En el año 1982 García Márquez recibió el Premio Nobel de Literatura. En la ceremonia del Premio Nobel García Márquez habló sobre la soledad de América Latina(La soledad de América Latina). En su discurso señala las causas de esa soledad como los golpes de estado, las dictaduras, las guerras, la pobreza, la muerte infantil, etc. En ese ya popular discurso, García Márquez sueña con una América Latina sosialmente justa al igual que las sociedades europeas. “¿Por qué pensar que la justicia social que los europeos de avanzada tratan de imponer en sus países no puede ser también un objetivo latinoamericano con métodos distintos en condiciones diferentes?”

Al momento de su partida América Latina vive momentos de relativa paz, comparados a los años violentos de las décadas de los 80 y 90 y también la pobreza ha sido reducida. Lamentablemente el totalitarismo prevalece y la justicia se ausenta de muchos lugares del continente.

El nombre y las corrientes políticas de los dirigentes totalitaristas han cambiado de nombre. La palabras que tanto amó, como periodista, no son libres en todas partes. Este año, muchos periodistas latinoamericanos han sufrido presiones y censura.

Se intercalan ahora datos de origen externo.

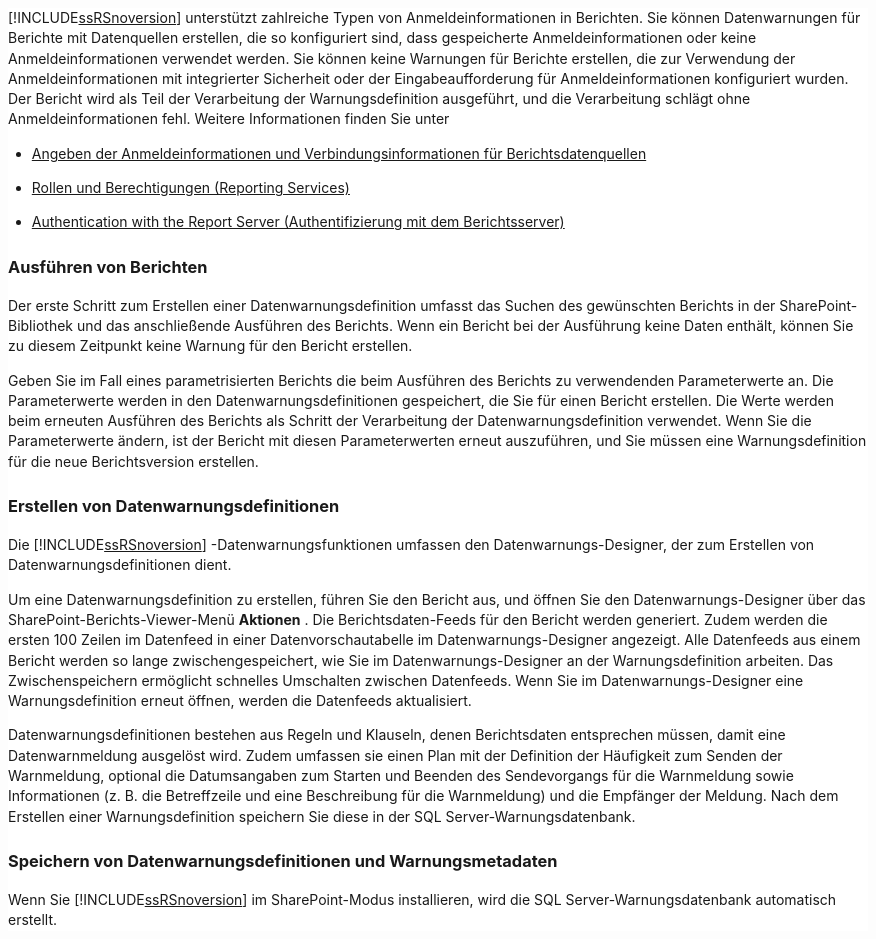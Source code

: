  [!INCLUDE[ssRSnoversion](../includes/ssrsnoversion-md.md)] unterstützt zahlreiche Typen von Anmeldeinformationen in Berichten. Sie können Datenwarnungen für Berichte mit Datenquellen erstellen, die so konfiguriert sind, dass gespeicherte Anmeldeinformationen oder keine Anmeldeinformationen verwendet werden. Sie können keine Warnungen für Berichte erstellen, die zur Verwendung der Anmeldeinformationen mit integrierter Sicherheit oder der Eingabeaufforderung für Anmeldeinformationen konfiguriert wurden. Der Bericht wird als Teil der Verarbeitung der Warnungsdefinition ausgeführt, und die Verarbeitung schlägt ohne Anmeldeinformationen fehl. Weitere Informationen finden Sie unter  
  
-   [Angeben der Anmeldeinformationen und Verbindungsinformationen für Berichtsdatenquellen](../reporting-services/report-data/specify-credential-and-connection-information-for-report-data-sources.md)  
  
-   [Rollen und Berechtigungen &#40;Reporting Services&#41;](../reporting-services/security/roles-and-permissions-reporting-services.md)  
  
-   [Authentication with the Report Server (Authentifizierung mit dem Berichtsserver)](../reporting-services/security/authentication-with-the-report-server.md)  
  
### <a name="run-reports"></a>Ausführen von Berichten  
 Der erste Schritt zum Erstellen einer Datenwarnungsdefinition umfasst das Suchen des gewünschten Berichts in der SharePoint-Bibliothek und das anschließende Ausführen des Berichts. Wenn ein Bericht bei der Ausführung keine Daten enthält, können Sie zu diesem Zeitpunkt keine Warnung für den Bericht erstellen.  
  
 Geben Sie im Fall eines parametrisierten Berichts die beim Ausführen des Berichts zu verwendenden Parameterwerte an. Die Parameterwerte werden in den Datenwarnungsdefinitionen gespeichert, die Sie für einen Bericht erstellen. Die Werte werden beim erneuten Ausführen des Berichts als Schritt der Verarbeitung der Datenwarnungsdefinition verwendet. Wenn Sie die Parameterwerte ändern, ist der Bericht mit diesen Parameterwerten erneut auszuführen, und Sie müssen eine Warnungsdefinition für die neue Berichtsversion erstellen.  
  
### <a name="create-data-alert-definitions"></a>Erstellen von Datenwarnungsdefinitionen  
 Die [!INCLUDE[ssRSnoversion](../includes/ssrsnoversion-md.md)] -Datenwarnungsfunktionen umfassen den Datenwarnungs-Designer, der zum Erstellen von Datenwarnungsdefinitionen dient.  
  
 Um eine Datenwarnungsdefinition zu erstellen, führen Sie den Bericht aus, und öffnen Sie den Datenwarnungs-Designer über das SharePoint-Berichts-Viewer-Menü **Aktionen** . Die Berichtsdaten-Feeds für den Bericht werden generiert. Zudem werden die ersten 100 Zeilen im Datenfeed in einer Datenvorschautabelle im Datenwarnungs-Designer angezeigt. Alle Datenfeeds aus einem Bericht werden so lange zwischengespeichert, wie Sie im Datenwarnungs-Designer an der Warnungsdefinition arbeiten. Das Zwischenspeichern ermöglicht schnelles Umschalten zwischen Datenfeeds. Wenn Sie im Datenwarnungs-Designer eine Warnungsdefinition erneut öffnen, werden die Datenfeeds aktualisiert.  
  
 Datenwarnungsdefinitionen bestehen aus Regeln und Klauseln, denen Berichtsdaten entsprechen müssen, damit eine Datenwarnmeldung ausgelöst wird. Zudem umfassen sie einen Plan mit der Definition der Häufigkeit zum Senden der Warnmeldung, optional die Datumsangaben zum Starten und Beenden des Sendevorgangs für die Warnmeldung sowie Informationen (z. B. die Betreffzeile und eine Beschreibung für die Warnmeldung) und die Empfänger der Meldung. Nach dem Erstellen einer Warnungsdefinition speichern Sie diese in der SQL Server-Warnungsdatenbank.  
  
### <a name="save-data-alert-definitions-and-alerting-metadata"></a>Speichern von Datenwarnungsdefinitionen und Warnungsmetadaten  
 Wenn Sie [!INCLUDE[ssRSnoversion](../includes/ssrsnoversion-md.md)] im SharePoint-Modus installieren, wird die SQL Server-Warnungsdatenbank automatisch erstellt.  
  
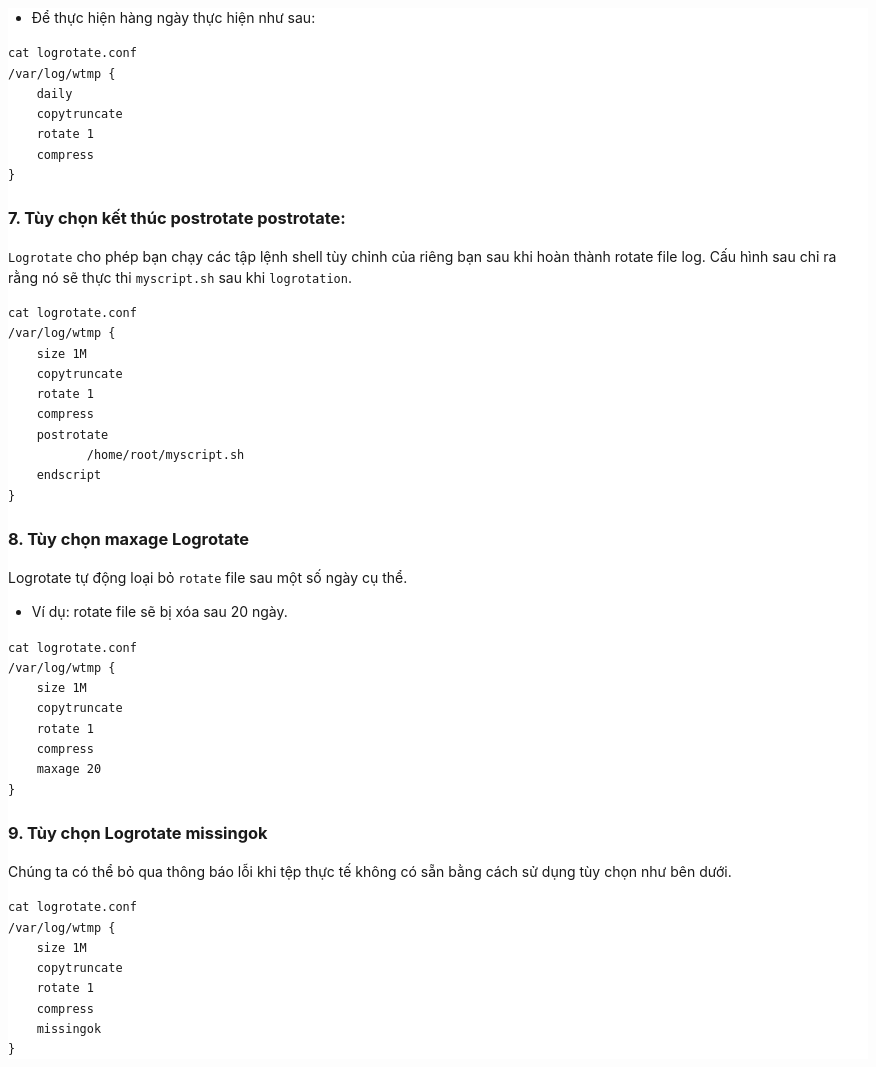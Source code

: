 * Để thực hiện hàng ngày thực hiện như sau:

```
cat logrotate.conf
/var/log/wtmp {
	daily
    copytruncate
    rotate 1
    compress
}
```

### 7. Tùy chọn kết thúc postrotate postrotate:

`Logrotate` cho phép bạn chạy các tập lệnh shell tùy chỉnh của riêng bạn sau khi hoàn thành rotate file log. Cấu hình sau chỉ ra rằng nó sẽ thực thi `myscript.sh` sau khi `logrotation`.

```
cat logrotate.conf
/var/log/wtmp {
	size 1M
    copytruncate 
    rotate 1
    compress
    postrotate
           /home/root/myscript.sh
    endscript
}
```

### 8. Tùy chọn maxage Logrotate

Logrotate tự động loại bỏ `rotate` file sau một số ngày cụ thể.

* Ví dụ: rotate file sẽ bị xóa sau 20 ngày.

```
cat logrotate.conf
/var/log/wtmp {
	size 1M
    copytruncate 
    rotate 1
    compress
    maxage 20
}
```

### 9. Tùy chọn Logrotate missingok

Chúng ta có thể bỏ qua thông báo lỗi khi tệp thực tế không có sẵn bằng cách sử dụng tùy chọn như bên dưới.

```
cat logrotate.conf
/var/log/wtmp {
	size 1M
    copytruncate 
    rotate 1
    compress
    missingok
}
```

Colombia ha declarado tres días de duelo y el lunes serán los funerales oficiales en Ciudad de México. Parece que las cenizas del gran escritor serán compartidas entre Colombia y México.

Después de su muerte, García Márquez une pueblos. En cada latinoamericano y persona sencilla de todo el munndo sigue viviendo ese aldeano de Macondo, el pueblo de Cien años de soledad. El planeta está lleno de Macondos olvidados.